Community Bank reports first quarter earnings growth
SYRACUSE – Community Bank System, Inc. reported first quarter 2013 net income of $20.2 million, an increase of 7.5 percent compared with $18.8 million earned for the first quarter of 2012. Diluted earnings per share totaled $0.50 for the first quarter, up 4.2 percent from $0.48 reported in the first quarter 2012. Net income and earnings per share were the highest ever recorded by the company in a first quarter.
Total revenue for the first quarter was $84.5 million, an increase of $7.2 million, or 9.2 percent, over the first quarter 2012. Higher revenue was principally the result of an 11.6 percent increase in average earning assets, partially offset by a 10-basis point decline in the company’s net interest margin. Increased net interest income was coupled with higher non-interest income from increased deposit accounts and balances, along with solid organic growth in wealth management and benefits administration services. Balance sheet growth was driven by the acquisition of HSBC and First Niagara branches in the third quarter 2012, as well as solid organic expansion over the past four quarters. The quarterly provision for loan losses of $1.4 million was $0.3 million lower than the first quarter of 2012, reflective of lower net charge-offs and the continuation of generally stable and favorable asset quality metrics. Total operating expenses of $54.6 million for the quarter were $5.1 million, or 10.4 percent, higher than the first quarter of 2012, reflective of the additional operating costs associated with the completed branch acquisitions.
“Community Bank’s team began 2013 with strong momentum, producing record operating performance for a first quarter period,” said President and Chief Executive Officer Mark E. Tryniski. “Our results continued to reflect successful efforts to efficiently grow our balance sheet and revenue sources, both organically and through acquisitions. Non-interest income growth remained robust during the quarter reflecting solid performances by our benefit plan services and wealth management groups as well as year-over-year growth in our deposit service fees. We were also pleased with the outcome of a balance sheet restructuring which reduced borrowings and investment securities, and which we believe provides both qualitative and economic benefit for shareholders. In 2013 we will continue to execute our long-term approach to value creation with a focus on expansion of the Company’s earnings power and dividend capacity in all economic environments.”
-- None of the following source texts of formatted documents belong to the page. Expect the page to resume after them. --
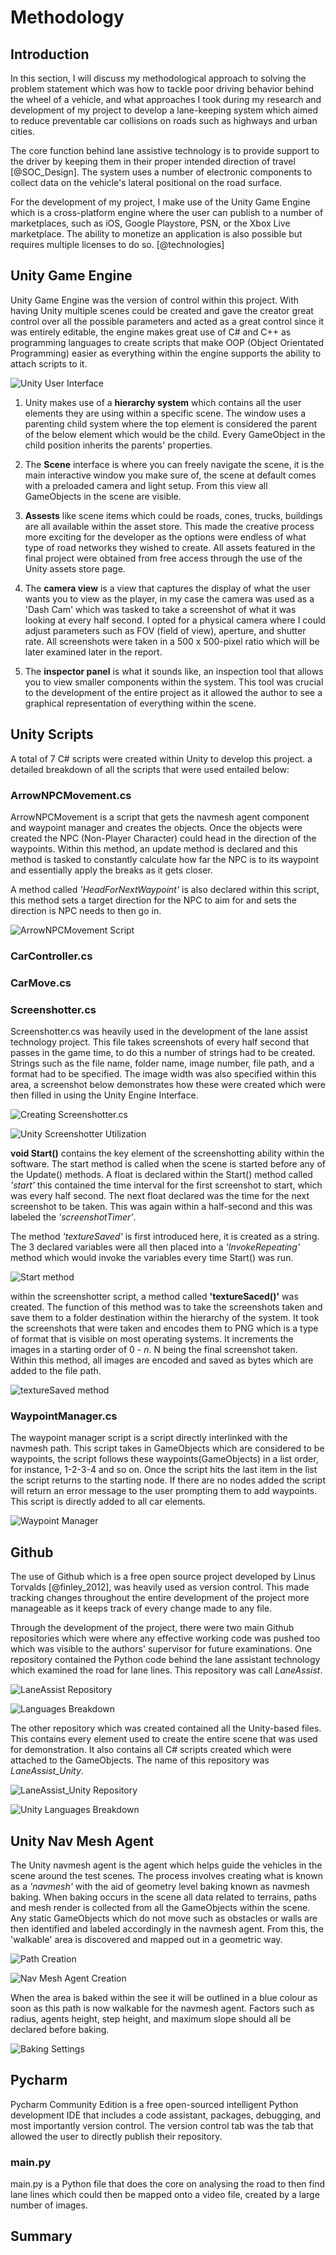 # Methodology

## Introduction

In this section, I will discuss my methodological approach to solving the problem statement which was how to tackle poor driving behavior behind the wheel of a vehicle, and what approaches I took during my research and development of my project to develop a lane-keeping system which aimed to reduce preventable car collisions on roads such as highways and urban cities. 

The core function behind lane assistive technology is to provide support to the driver by keeping them in their proper intended direction of travel [@SOC_Design]. The system uses a number of electronic components to collect data on the vehicle's lateral positional on the road surface. 

For the development of my project, I make use of the Unity Game Engine which is a cross-platform engine where the user can publish to a number of marketplaces, such as iOS, Google Playstore, PSN, or the Xbox Live marketplace. The ability to monetize an application is also possible but requires multiple licenses to do so. [@technologies]

## Unity Game Engine

Unity Game Engine was the version of control within this project. With having Unity multiple scenes could be created and gave the creator great control over all the possible parameters and acted as a great control since it was entirely editable, the engine makes great use of C# and C++ as programming languages to create scripts that make OOP (Object Orientated Programming) easier as everything within the engine supports the ability to attach scripts to it. 

![Unity User Interface](03_figures/methodology/Unity_GUI.png)

1. Unity makes use of a **hierarchy system** which contains all the user elements they are using within a specific scene. The window uses a parenting child system where the top element is considered the parent of the below element which would be the child. Every GameObject in the child position inherits the parents' properties. 

2. The **Scene** interface is where you can freely navigate the scene, it is the main interactive window you make sure of, the scene at default comes with a preloaded camera and light setup. From this view all GameObjects in the scene are visible. 

3. **Assests** like scene items which could be roads, cones, trucks, buildings are all available within the asset store. This made the creative process more exciting for the developer as the options were endless of what type of road networks they wished to create. All assets featured in the final project were obtained from free access through the use of the Unity assets store page. 

4. The **camera view** is a view that captures the display of what the user wants you to view as the player, in my case the camera was used as a 'Dash Cam' which was tasked to take a screenshot of what it was looking at every half second. I opted for a physical camera where I could adjust parameters such as FOV (field of view), aperture, and shutter rate. All screenshots were taken in a 500 x 500-pixel ratio which will be later examined later in the report. 

5. The **inspector panel** is what it sounds like, an inspection tool that allows you to view smaller components within the system. This tool was crucial to the development of the entire project as it allowed the author to see a graphical representation of everything within the scene. 

## Unity Scripts

A total of 7 C# scripts were created within Unity to develop this project. a detailed breakdown of all the scripts that were used entailed below:

### ArrowNPCMovement.cs

ArrowNPCMovement is a script that gets the navmesh agent component and waypoint manager and creates the objects. Once the objects were created the NPC (Non-Player Character) could head in the direction of the waypoints. Within this method, an update method is declared and this method is tasked to constantly calculate how far the NPC is to its waypoint and essentially apply the breaks as it gets closer. 

A method called *'HeadForNextWaypoint'* is also declared within this script, this method sets a target direction for the NPC to aim for and sets the direction is NPC needs to then go in. 

![ArrowNPCMovement Script](03_figures/methodology/ArrowNPCMovement.png)

### CarController.cs

### CarMove.cs

### Screenshotter.cs

Screenshotter.cs was heavily used in the development of the lane assist technology project. This file takes screenshots of every half second that passes in the game time, to do this a number of strings had to be created. Strings such as the file name, folder name, image number, file path, and a format had to be specified. The image width was also specified within this area, a screenshot below demonstrates how these were created which were then filled in using the Unity Engine Interface.

![Creating Screenshotter.cs](03_figures/methodology/Screenshotter_Script.png)



![Unity Screenshotter Utilization](03_figures/methodology/Screenshotter_Unity.png)

**void Start()** contains the key element of the screenshotting ability within the software. The start method is called when the scene is started before any of the Update() methods. A float is declared within the Start() method called *'start'* this contained the time interval for the first screenshot to start, which was every half second. The next float declared was the time for the next screenshot to be taken. This was again within a half-second and this was labeled the *'screenshotTimer'*. 

The method *'textureSaved'* is first introduced here, it is created as a string. The 3 declared variables were all then placed into a *'InvokeRepeating'* method which would invoke the variables every time Start() was run. 

![Start method](03_figures/methodology/Start_Screenshotter.png)


within the screenshotter script, a method called **'textureSaced()'** was created. The function of this method was to take the screenshots taken and save them to a folder destination within the hierarchy of the system. It took the screenshots that were taken and encodes them to PNG which is a type of format that is visible on most operating systems. It increments the images in a starting order of 0 - *n*. N being the final screenshot taken. Within this method, all images are encoded and saved as bytes which are added to the file path. 

![textureSaved method](03_figures/methodology/textureSaved.png)


### WaypointManager.cs

The waypoint manager script is a script directly interlinked with the navmesh path. This script takes in GameObjects which are considered to be waypoints, the script follows these waypoints(GameObjects) in a list order, for instance, 1-2-3-4 and so on. Once the script hits the last item in the list the script returns to the starting node. If there are no nodes added the script will return an error message to the user prompting them to add waypoints. This script is directly added to all car elements. 

![Waypoint Manager](03_figures/methodology/waypoints.png)


## Github 
The use of Github which is a free open source project developed by Linus Torvalds [@finley_2012], was heavily used as version control. This made tracking changes throughout the entire development of the project more manageable as it keeps track of every change made to any file.

Through the development of the project, there were two main Github repositories which were where any effective working code was pushed too which was visible to the authors' supervisor for future examinations. One repository contained the Python code behind the lane assistant technology which examined the road for lane lines. This repository was call *LaneAssist*. 

![LaneAssist Repository](03_figures/methodology/LaneAssist.png)



![Languages Breakdown](03_figures/methodology/Breakdown.png)

The other repository which was created contained all the Unity-based files. This contains every element used to create the entire scene that was used for demonstration. It also contains all C# scripts created which were attached to the GameObjects. The name of this repository was *LaneAssist_Unity*.

![LaneAssist_Unity Repository](03_figures/methodology/Unity.png)



![Unity Languages Breakdown](03_figures/methodology/Unity_Breakdown.png)

## Unity Nav Mesh Agent

The Unity navmesh agent is the agent which helps guide the vehicles in the scene around the test scenes. The process involves creating what is known as a *'navmesh'* with the aid of geometry level baking known as navmesh baking. When baking occurs in the scene all data related to terrains, paths and mesh render is collected from all the GameObjects within the scene. Any static GameObjects which do not move such as obstacles or walls are then identified and labeled accordingly in the navmesh agent. From this, the 'walkable' area is discovered and mapped out in a geometric way.   

![Path Creation](03_figures/methodology/NavMesh.jpg)



![Nav Mesh Agent Creation](03_figures/methodology/NavMesh_Agent.png)

When the area is baked within the see it will be outlined in a blue colour as soon as this path is now walkable for the navmesh agent. Factors such as radius, agents height, step height, and maximum slope should all be declared before baking. 

![Baking Settings](03_figures/methodology/Baking.png)


## Pycharm 

Pycharm Community Edition is a free open-sourced intelligent Python development IDE that includes a code assistant, packages, debugging, and most importantly version control. The version control tab was the tab that allowed the user to directly publish their repository. 

### main.py

main.py is a Python file that does the core on analysing the road to then find lane lines which could then be mapped onto a video file, created by a large number of images.  


## Summary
First quarter 2013 net interest income was $58.4 million, an increase of $4.5 million, or 8.4 percent, compared to the first quarter of 2012. Growth in net interest income was principally the result of a $680.1 million, or 11.6 percent, increase in average interest-earning assets, comprised of an additional $406.5 million in average loans, from both organic and acquired sources, and an increase of $273.6 million in investment securities (including cash equivalents). Growth in average earning assets was partially offset by a 10-basis point decline in the Company’s net interest margin to 3.86 percent, versus the first quarter of 2012. Lower market interest rates drove a 45-basis point decline in earning asset yields, while the first quarter cost of funds fell by 35 basis points compared to the prior year quarter. Lower interest costs were enhanced by a $617.1 million increase in average interest-bearing deposits and a decrease in average borrowings of $173.3 million.
First quarter non-interest income increased $2.6 million to $26.1 million, representing an increase of 11.3 percent compared to last year’s first quarter. Deposit service revenues grew $1.2 million, or 11.8 percent, to $11.6 million, comprising nearly half of the increase in total non-interest income. Core deposit account growth of 21 percent drove the improvement, reflecting the benefit of the branch acquisitions and organic growth across the franchise. Employee benefits administration and consulting revenues grew 8.9 percent to $9.8 million from new customer additions, favorable market conditions and growth from our Metro New York area business acquired in December 2011. Wealth management revenues were up $0.6 million, or 18.1 percent, over first quarter 2012, driven by solid gains in trust services, asset management and advisory services, and favorable market conditions.
Quarterly operating expenses of $54.6 million increased $5.1 million, or 10.4 percent, over the first quarter of 2012, principally reflecting the recurring operating expenses of the branches acquired in the third quarter of 2012. Salaries and employee benefits grew $3.1 million, or 11.2 percent, from acquisition growth and current year merit increases. Occupancy costs grew 9.3 percent primarily as a result of the branch acquisitions. Cost increases reflected a higher number of branches as well as higher maintenance costs required to operate the entire branch network in more severe winter conditions compared to the first quarter of 2012. Other expenses further reflected the increased costs of operating an expanded franchise, with total other expenses rising $1.7 million, or 11.7 percent. The increase included higher marketing and business development costs including concentrated efforts in the Company’s newer and expanded markets, while higher FDIC costs were driven by the growth of the balance sheet.
The first quarter 2013 effective income tax rate of 29.2 percent increased 70 basis points compared to 28.5 percent in last year’s first quarter, reflecting a higher proportion of income being generated from fully taxable sources.